Quem preenche e utiliza cheques furtados na adquirição de mercadorias, induzindo o vendedor em erro, incorre em estelionato.


A retratação em juízo dissociada do conjunto probatório não merece credibilidade, prevalecendo confissão extrajudicial rica em detalhes. (Ap. Crim. 2006.014735-1, da Capital, rel. Des. Amaral e Silva, j. em 18-7-2006)

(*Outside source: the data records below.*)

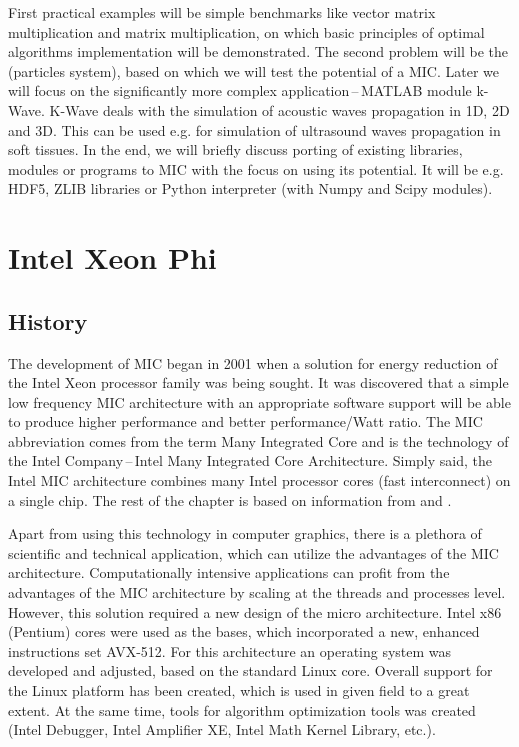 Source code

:\par First practical examples will be simple benchmarks like vector matrix multiplication and matrix multiplication, on which basic principles of optimal algorithms implementation will be demonstrated. The second problem will be the  (particles system), based on which we will test the potential of a MIC. Later we will focus on the significantly more complex application\,--\,MATLAB module k-Wave. K-Wave deals with the simulation of acoustic waves propagation in 1D, 2D and 3D. This can be used e.g. for simulation of ultrasound waves propagation in soft tissues. In the end, we will briefly discuss porting of existing libraries, modules or programs to MIC with the focus on using its potential. It will be e.g. HDF5, ZLIB libraries or Python interpreter (with Numpy and Scipy modules).

\chapter{Intel Xeon Phi}

\section{History}
The development of MIC began in 2001 when a solution for energy reduction of the Intel Xeon processor family was being sought. It was discovered that a simple low frequency MIC architecture with an appropriate software support will be able to produce higher performance and better performance/Watt ratio. The MIC abbreviation comes from the term Many Integrated Core and is the technology of the Intel Company\,--\,Intel Many Integrated Core Architecture. Simply said, the Intel MIC architecture combines many Intel processor cores (fast interconnect) on a single chip. The rest of the chapter is based on information from \cite{xeon_phi_book} and \cite{intel_phi_architecture}. 

\par Apart from using this technology in computer graphics, there is a plethora of scientific and technical application, which can utilize the advantages of the MIC architecture. Computationally intensive applications can profit from the advantages of the MIC architecture by scaling at the threads and processes level. However, this solution required a new design of the micro architecture. Intel x86 (Pentium) cores were used as the bases, which incorporated a new, enhanced instructions set AVX-512. For this architecture an operating system was developed and adjusted, based on the standard Linux core. Overall support for the Linux platform has been created, which is used in given field to a great extent. At the same time, tools for algorithm optimization tools was created (Intel Debugger, Intel Amplifier XE, Intel Math Kernel Library, etc.).

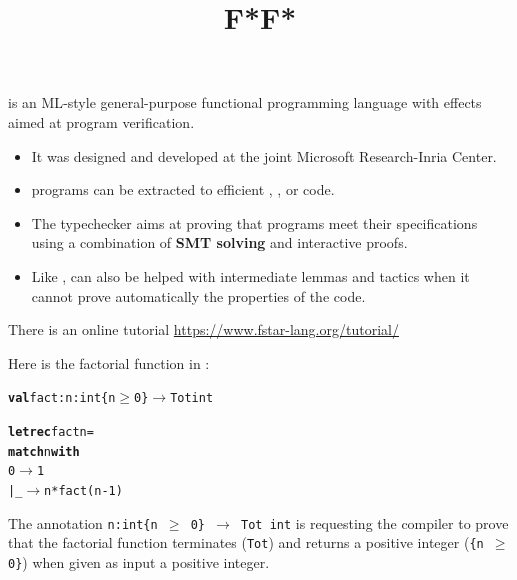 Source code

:\documentclass[wide]{slides}
\begin{document}
\begin{slide}
  \title{F*}

  \Fstar is an \textsf{ML}-style general-purpose functional
  programming language with effects aimed at program verification.

  \begin{itemize}

    \item It was designed and developed at the joint Microsoft
      Research-Inria Center.

    \item \Fstar programs can be extracted to efficient \OCaml,
      \Fsharp, or \Clang code.

    \item The \Fstar typechecker aims at proving that programs meet
      their specifications using a combination of \textbf{SMT solving}
      and interactive proofs.

    \item Like \Coq, \Fstar can also be helped with intermediate
      lemmas and tactics when it cannot prove automatically the
      properties of the code.

  \end{itemize}

  There is an online tutorial
  \url{https://www.fstar-lang.org/tutorial/}
\end{slide}



\begin{slide}
  \title{F*}
   Here is the factorial function in \Fstar:

\begin{alltt}
\textbf{val} fact: n:int\{n \(\geqslant\) 0\} \(\rightarrow\) Tot int

\textbf{let rec} fact n =
  \textbf{match} n \textbf{with}
    0 \(\rightarrow\) 1
  | \_ \(\rightarrow\) n * fact (n-1)
\end{alltt}

The annotation \texttt{n:int\{n \(\geqslant\) 0\} \(\rightarrow\) Tot
  int} is requesting the \Fstar compiler to prove that the factorial
function terminates (\texttt{Tot}) and returns a positive integer
(\texttt{\{n \(\geqslant\) 0\}}) when given as input a positive
integer.

\end{slide}
\end{document}

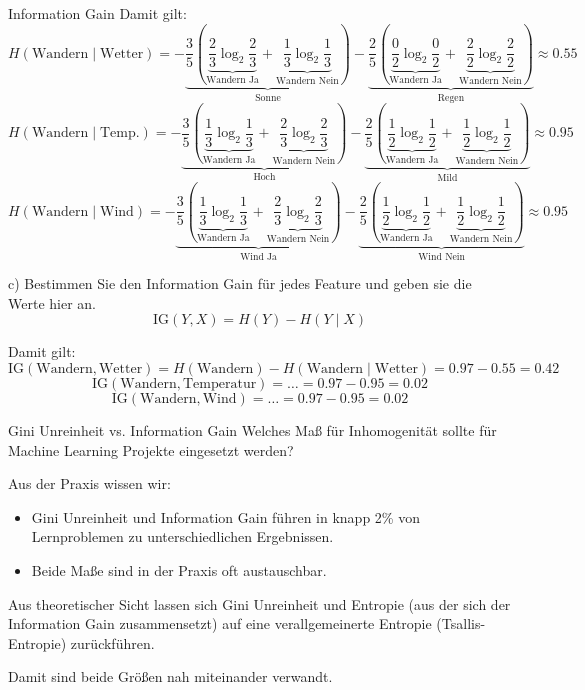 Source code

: \begin{example}{Information Gain}
    Damit gilt:
    \[
        H(\text{Wandern} \mid \text{Wetter})
        = - \underbrace{\frac{3}{5} \left( \underbrace{\frac{2}{3} \log_2 \frac{2}{3}}_{\text{Wandern Ja}} + \underbrace{\frac{1}{3} \log_2 \frac{1}{3}}_{\text{Wandern Nein}} \right)}_{\text{Sonne}}
        - \underbrace{\frac{2}{5} \left( \underbrace{\frac{0}{2} \log_2 \frac{0}{2}}_{\text{Wandern Ja}} + \underbrace{\frac{2}{2} \log_2 \frac{2}{2}}_{\text{Wandern Nein}} \right)}_{\text{Regen}}
        \approx 0.55
    \]
    \[
        H(\text{Wandern} \mid \text{Temp.})
        = - \underbrace{\frac{3}{5} \left( \underbrace{\frac{1}{3} \log_2 \frac{1}{3}}_{\text{Wandern Ja}} + \underbrace{\frac{2}{3} \log_2 \frac{2}{3}}_{\text{Wandern Nein}} \right)}_{\text{Hoch}}
        - \underbrace{\frac{2}{5} \left( \underbrace{\frac{1}{2} \log_2 \frac{1}{2}}_{\text{Wandern Ja}} + \underbrace{\frac{1}{2} \log_2 \frac{1}{2}}_{\text{Wandern Nein}} \right)}_{\text{Mild}}
        \approx 0.95
    \]
    \[
        H(\text{Wandern} \mid \text{Wind})
        = - \underbrace{\frac{3}{5} \left( \underbrace{\frac{1}{3} \log_2 \frac{1}{3}}_{\text{Wandern Ja}} + \underbrace{\frac{2}{3} \log_2 \frac{2}{3}}_{\text{Wandern Nein}} \right)}_{\text{Wind Ja}}
        - \underbrace{\frac{2}{5} \left( \underbrace{\frac{1}{2} \log_2 \frac{1}{2}}_{\text{Wandern Ja}} + \underbrace{\frac{1}{2} \log_2 \frac{1}{2}}_{\text{Wandern Nein}} \right)}_{\text{Wind Nein}}
        \approx 0.95
    \]

    c) Bestimmen Sie den Information Gain für jedes Feature und geben sie die Werte hier an.
    \[
        \text{IG}(Y, X) = H(Y) - H(Y \mid X)
    \]

    Damit gilt:
    \[
        \text{IG}(\text{Wandern}, \text{Wetter}) = H(\text{Wandern}) - H(\text{Wandern} \mid \text{Wetter})
        = 0.97 - 0.55 = 0.42
    \]
    \[
        \text{IG}(\text{Wandern}, \text{Temperatur}) = \ldots
        = 0.97 - 0.95 = 0.02
    \]
    \[
        \text{IG}(\text{Wandern}, \text{Wind}) = \ldots
        = 0.97 - 0.95 = 0.02
    \]
\end{example}

\begin{bonus}{Gini Unreinheit vs. Information Gain}
    Welches Maß für Inhomogenität sollte für Machine Learning Projekte eingesetzt werden?

    Aus der Praxis wissen wir:
    \begin{itemize}
        \item Gini Unreinheit und Information Gain führen in knapp 2\% von Lernproblemen zu unterschiedlichen Ergebnissen.
        \item Beide Maße sind in der Praxis oft austauschbar.
    \end{itemize}

    Aus theoretischer Sicht lassen sich Gini Unreinheit und Entropie (aus der sich der Information Gain zusammensetzt) auf eine verallgemeinerte Entropie (Tsallis-Entropie) zurückführen.

    Damit sind beide Größen nah miteinander verwandt.
\end{bonus}

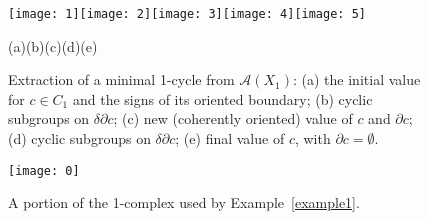 \begin{figure}[htbp] %
   \centering
\texttt{[image: 1]}\texttt{[image: 2]}\texttt{[image: 3]}\texttt{[image: 4]}\texttt{[image: 5]}

{\footnotesize\hspace{.09\textwidth}(a)\hfill(b)\hfill(c)\hfill(d)\hfill(e)\hspace{.09\textwidth}}
\vspace{-2mm}   
\caption{Extraction of a minimal 1-cycle from $\mathcal{A}(X_1)$: (a) the initial value for $c\in C_1$ and the signs of its oriented boundary; (b) cyclic subgroups on $\delta\partial c$; (c) new (coherently oriented) value of $c$ and $\partial c$; (d) cyclic subgroups on $\delta\partial c$; (e) final value of $c$, with $\partial c = \emptyset$.}
\label{fig:step-by-step}
\end{figure}

\begin{figure}[htbp] %
   \centering
   \texttt{[image: 0]} 
   \caption{A portion of the 1-complex used by Example~\ref{example1}.}
   \label{fig:2D-full}
\end{figure}



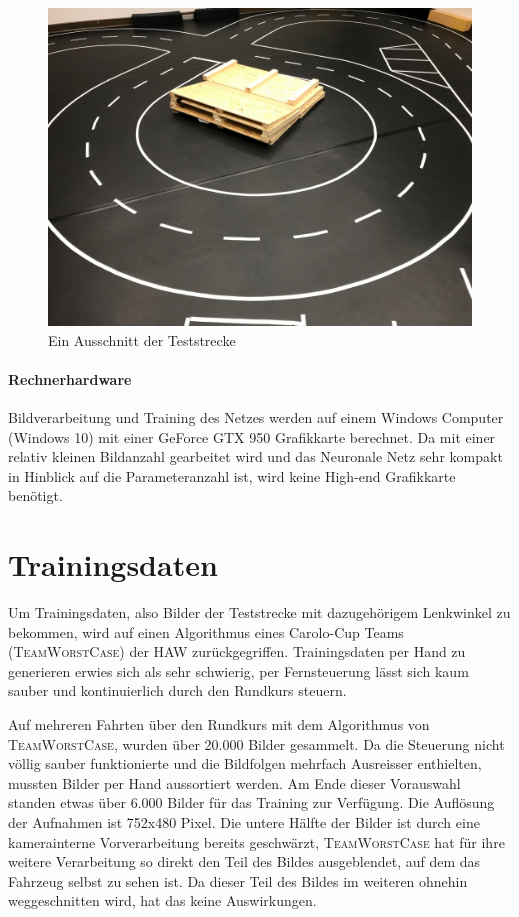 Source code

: \begin{figure}[h]
	\centering
	\includegraphics[scale=0.15]{figures/Teststrecke-Ausschnitt.jpg}
	\caption{Ein Ausschnitt der Teststrecke}
	\label{img:teststrecke}
\end{figure}
\paragraph{Rechnerhardware}
Bildverarbeitung und Training des Netzes werden auf einem Windows Computer (Windows 10) mit einer GeForce GTX 950 Grafikkarte berechnet. Da mit einer relativ kleinen Bildanzahl gearbeitet wird und das Neuronale Netz sehr kompakt in Hinblick auf die Parameteranzahl ist, wird keine High-end Grafikkarte benötigt.


\section{Trainingsdaten}

Um Trainingsdaten, also Bilder der Teststrecke mit dazugehörigem Lenkwinkel zu bekommen, wird auf einen Algorithmus eines Carolo-Cup Teams (\textsc{TeamWorstCase}) der HAW zurückgegriffen. Trainingsdaten per Hand zu generieren erwies sich als sehr schwierig, per Fernsteuerung lässt sich kaum sauber und kontinuierlich durch den Rundkurs steuern.

Auf mehreren Fahrten über den Rundkurs mit dem Algorithmus von \textsc{TeamWorstCase}, wurden über 20.000 Bilder gesammelt. Da die Steuerung nicht völlig sauber funktionierte und die Bildfolgen mehrfach Ausreisser enthielten, mussten Bilder per Hand aussortiert werden. Am Ende dieser Vorauswahl standen etwas über 6.000 Bilder für das Training zur Verfügung. Die Auflösung der Aufnahmen ist 752x480 Pixel. Die untere Hälfte der Bilder ist durch eine kamerainterne Vorverarbeitung bereits geschwärzt, \textsc{TeamWorstCase} hat für ihre weitere Verarbeitung so direkt den Teil des Bildes ausgeblendet, auf dem das Fahrzeug selbst zu sehen ist. Da dieser Teil des Bildes im weiteren ohnehin weggeschnitten wird, hat das keine Auswirkungen. 

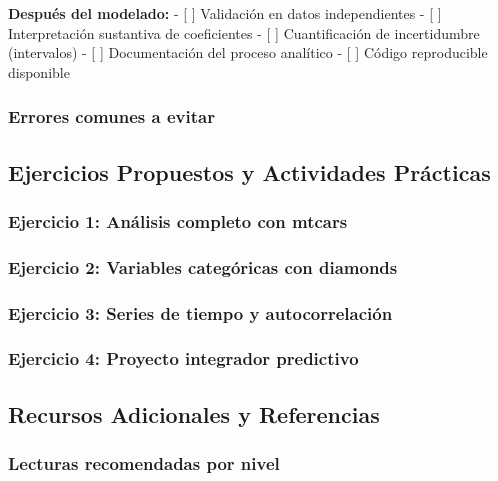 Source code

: \documentclass[
  oneside]{book}
\begin{document}
\textbf{Después del modelado:}
- {[} {]} Validación en datos independientes
- {[} {]} Interpretación sustantiva de coeficientes
- {[} {]} Cuantificación de incertidumbre (intervalos)
- {[} {]} Documentación del proceso analítico
- {[} {]} Código reproducible disponible

\subsubsection{Errores comunes a evitar}\label{errores-comunes-a-evitar}

\subsection{Ejercicios Propuestos y Actividades Prácticas}\label{ejercicios-propuestos-y-actividades-pruxe1cticas}

\subsubsection{Ejercicio 1: Análisis completo con mtcars}\label{ejercicio-1-anuxe1lisis-completo-con-mtcars}

\subsubsection{Ejercicio 2: Variables categóricas con diamonds}\label{ejercicio-2-variables-categuxf3ricas-con-diamonds}

\subsubsection{Ejercicio 3: Series de tiempo y autocorrelación}\label{ejercicio-3-series-de-tiempo-y-autocorrelaciuxf3n}

\subsubsection{Ejercicio 4: Proyecto integrador predictivo}\label{ejercicio-4-proyecto-integrador-predictivo}

\subsection{Recursos Adicionales y Referencias}\label{recursos-adicionales-y-referencias}

\subsubsection{Lecturas recomendadas por nivel}\label{lecturas-recomendadas-por-nivel}
\end{document}
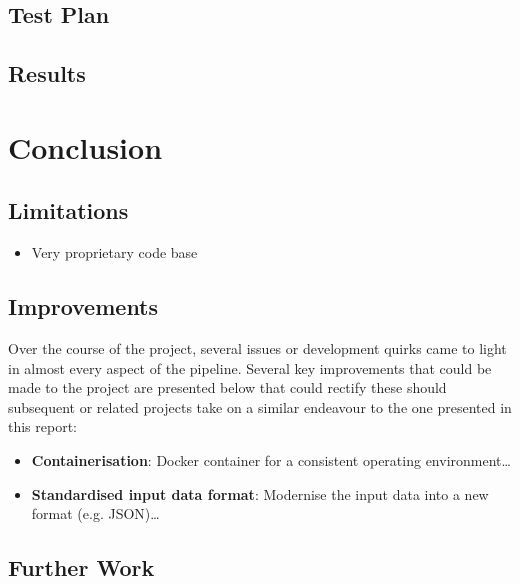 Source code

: \documentclass[conference]{IEEEtran}
\begin{document}
\subsection{Test Plan}

\subsection{Results}



\section{Conclusion}
\label{sec:conclusion}

\subsection{Limitations}

\begin{itemize}
    \item Very proprietary code base
\end{itemize}

\subsection{Improvements}

Over the course of the project, several issues or development quirks came to light in almost every aspect of the pipeline. Several key improvements that could be made to the project are presented below that could rectify these should subsequent or related projects take on a similar endeavour to the one presented in this report:

\begin{itemize}
    \item \textbf{Containerisation}: Docker container for a consistent operating environment\dots
    \item \textbf{Standardised input data format}: Modernise the input data into a new format (e.g. JSON)\dots
\end{itemize}

\subsection{Further Work}




\end{document}
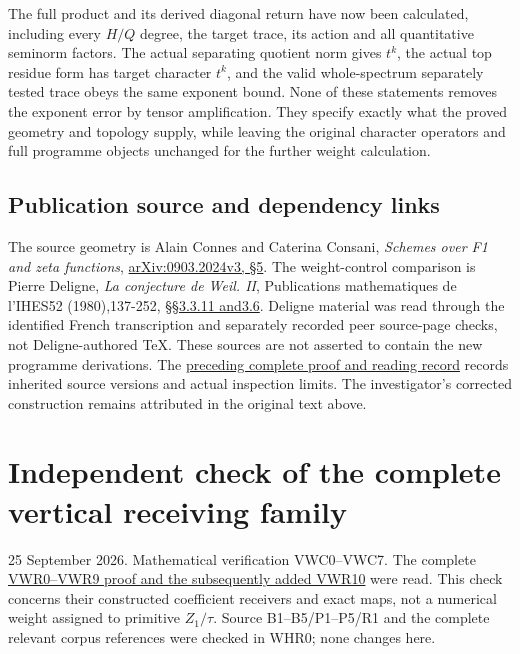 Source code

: The full product and its derived diagonal return have now been
calculated, including every \(H/Q\) degree, the target trace, its action
and all quantitative seminorm factors. The actual separating quotient
norm gives \(t^k\), the actual top residue form has target character
\(t^k\), and the valid whole-spectrum separately tested trace obeys the
same exponent bound. None of these statements removes the exponent error
by tensor amplification. They specify exactly what the proved geometry
and topology supply, while leaving the original character operators and
full programme objects unchanged for the further weight calculation.

\section{Publication source and dependency
links}\label{publication-source-and-dependency-links-10}

The source geometry is Alain Connes and Caterina Consani, \emph{Schemes
over F1 and zeta functions},
\href{https://arxiv.org/abs/0903.2024v3}{arXiv:0903.2024v3, §5}. The
weight-control comparison is Pierre Deligne, \emph{La conjecture de
Weil. II}, Publications mathematiques de l'IHES52 (1980),137-252,
\href{https://www.numdam.org/item/PMIHES_1980__52__137_0/}{§§3.3.11
and3.6}. Deligne material was read through the identified French
transcription and separately recorded peer source-page checks, not
Deligne-authored TeX. These sources are not asserted to contain the new
programme derivations. The
\href{https://github.com/KokunoYumeto/zeta-function-research-reader/blob/36a82ecca98addb8a98b48204e349737856c7223/workbenches/splitzero-tandem/continuations/20260924-cohomology-weight-and-character-lifts/BUILD_AND_REVIEW.md}{preceding
complete proof and reading record} records inherited source versions and
actual inspection limits. The investigator's corrected construction
remains attributed in the original text above.

\chapter{Independent check of the complete vertical receiving
family}\label{independent-check-of-the-complete-vertical-receiving-family}

25 September 2026. Mathematical verification VWC0--VWC7. The complete
\href{https://github.com/KokunoYumeto/zeta-function-research-reader/blob/main/workbenches/splitzero-tandem/continuations/20260925-full-source-tensor-and-original-divisor/counterfactual/FULL_VERTICAL_WEIGHT_RETURN.md}{VWR0--VWR9
proof and the subsequently added VWR10} were read. This check concerns
their constructed coefficient receivers and exact maps, not a numerical
weight assigned to primitive \(Z_1/\tau\). Source B1--B5/P1--P5/R1 and
the complete relevant corpus references were checked in WHR0; none
changes here.

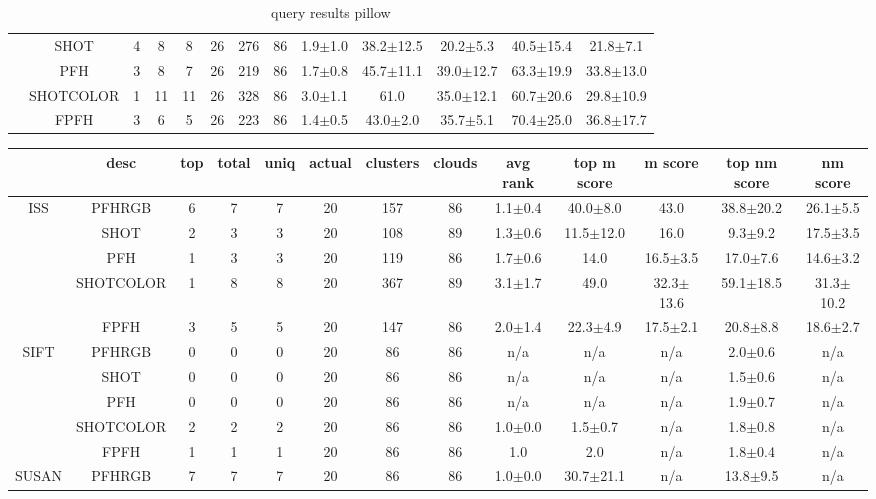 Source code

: \documentclass[11pt,a4paper]{kth-mag}
\begin{document}
\begin{landscape}
\begin{table}
\begin{tabular}{cc|ccccccccccc}
      &SHOT & 4 & 8 & 8 & 26 & 276 & 86 & 1.9$\pm$1.0 & 38.2$\pm$12.5 & 20.2$\pm$5.3 & 40.5$\pm$15.4 & 21.8$\pm$7.1\\
      &PFH & 3 & 8 & 7 & 26 & 219 & 86 & 1.7$\pm$0.8 & 45.7$\pm$11.1 & 39.0$\pm$12.7 & 63.3$\pm$19.9 & 33.8$\pm$13.0\\
      &SHOTCOLOR & 1 & 11 & 11 & 26 & 328 & 86 & 3.0$\pm$1.1 & 61.0 & 35.0$\pm$12.1 & 60.7$\pm$20.6 & 29.8$\pm$10.9\\
      &FPFH & 3 & 6 & 5 & 26 & 223 & 86 & 1.4$\pm$0.5 & 43.0$\pm$2.0 & 35.7$\pm$5.1 & 70.4$\pm$25.0 & 36.8$\pm$17.7\\
    \end{tabular}
    \caption{query results pillow}
    \label{tab:qpillow}
  \end{table}
  \begin{table}
    \begin{tabular}{cc|ccccccccccc}
      & desc & top & total & uniq & actual & clusters & clouds & avg rank & top m score & m score & top nm score & nm score\\\hline
      \multirow{5}{*}{ISS} & PFHRGB & 6 & 7 & 7 & 20 & 157 & 86 & 1.1$\pm$0.4 & 40.0$\pm$8.0 & 43.0 & 38.8$\pm$20.2 & 26.1$\pm$5.5\\
      &SHOT & 2 & 3 & 3 & 20 & 108 & 89 & 1.3$\pm$0.6 & 11.5$\pm$12.0 & 16.0 & 9.3$\pm$9.2 & 17.5$\pm$3.5\\
      &PFH & 1 & 3 & 3 & 20 & 119 & 86 & 1.7$\pm$0.6 & 14.0 & 16.5$\pm$3.5 & 17.0$\pm$7.6 & 14.6$\pm$3.2\\
      &SHOTCOLOR & 1 & 8 & 8 & 20 & 367 & 89 & 3.1$\pm$1.7 & 49.0 & 32.3$\pm$13.6 & 59.1$\pm$18.5 & 31.3$\pm$10.2\\
      &FPFH & 3 & 5 & 5 & 20 & 147 & 86 & 2.0$\pm$1.4 & 22.3$\pm$4.9 & 17.5$\pm$2.1 & 20.8$\pm$8.8 & 18.6$\pm$2.7\\
      \hline\multirow{5}{*}{SIFT} & PFHRGB & 0 & 0 & 0 & 20 & 86 & 86 & n/a & n/a & n/a & 2.0$\pm$0.6 & n/a\\
      &SHOT & 0 & 0 & 0 & 20 & 86 & 86 & n/a & n/a & n/a & 1.5$\pm$0.6 & n/a\\
      &PFH & 0 & 0 & 0 & 20 & 86 & 86 & n/a & n/a & n/a & 1.9$\pm$0.7 & n/a\\
      &SHOTCOLOR & 2 & 2 & 2 & 20 & 86 & 86 & 1.0$\pm$0.0 & 1.5$\pm$0.7 & n/a & 1.8$\pm$0.8 & n/a\\
      &FPFH & 1 & 1 & 1 & 20 & 86 & 86 & 1.0 & 2.0 & n/a & 1.8$\pm$0.4 & n/a\\
      \hline\multirow{5}{*}{SUSAN} & PFHRGB & 7 & 7 & 7 & 20 & 86 & 86 & 1.0$\pm$0.0 & 30.7$\pm$21.1 & n/a & 13.8$\pm$9.5 & n/a\\

\end{tabular}
\end{table}
\end{landscape}
\end{document}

Diante disso, mesmo que o réu Jefferson Francisco tenha se retratado judicialmente, não há motivos para desconstituir a confissão efetivada na fase extrajudicial, a qual se encontra pormenorizada e condizente com as declarações testemunhais prestadas ao decorrer da fase judicial, conforme se verá a seguir, e com os demais elementos que compõem os autos.


Ademais, conforme assente entendimento desta corte de justiça, a confissão extrajudicial, repleta de detalhes, tem forte valor probante, haja vista que "a jurisprudência dá maior credibilidade a confissão no inquérito que a retratação em juízo, desde que a primeira esteja corroborada por indícios e circunstâncias convincentes e a segunda totalmente divorciada do conjunto probatório" (Ap. Crim. n. 2007.024935-9, da Capital, rel. Des. Amaral e Silva, j. em 7-8-2007).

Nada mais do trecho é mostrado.